#### Given records
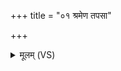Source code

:+++
title = "०१ श्रमेण तपसा"

+++
<details><summary>मूलम् (VS)</summary>

श्रमे॑ण॒ तप॑सा सृ॒ष्टा ब्रह्म॑णा वि॒त्तर्ते श्रि॒ता ॥
</details>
########
Tally the lines in the entries above that hold the string "details" and state the tally alone.

**Solution to this exercise**
2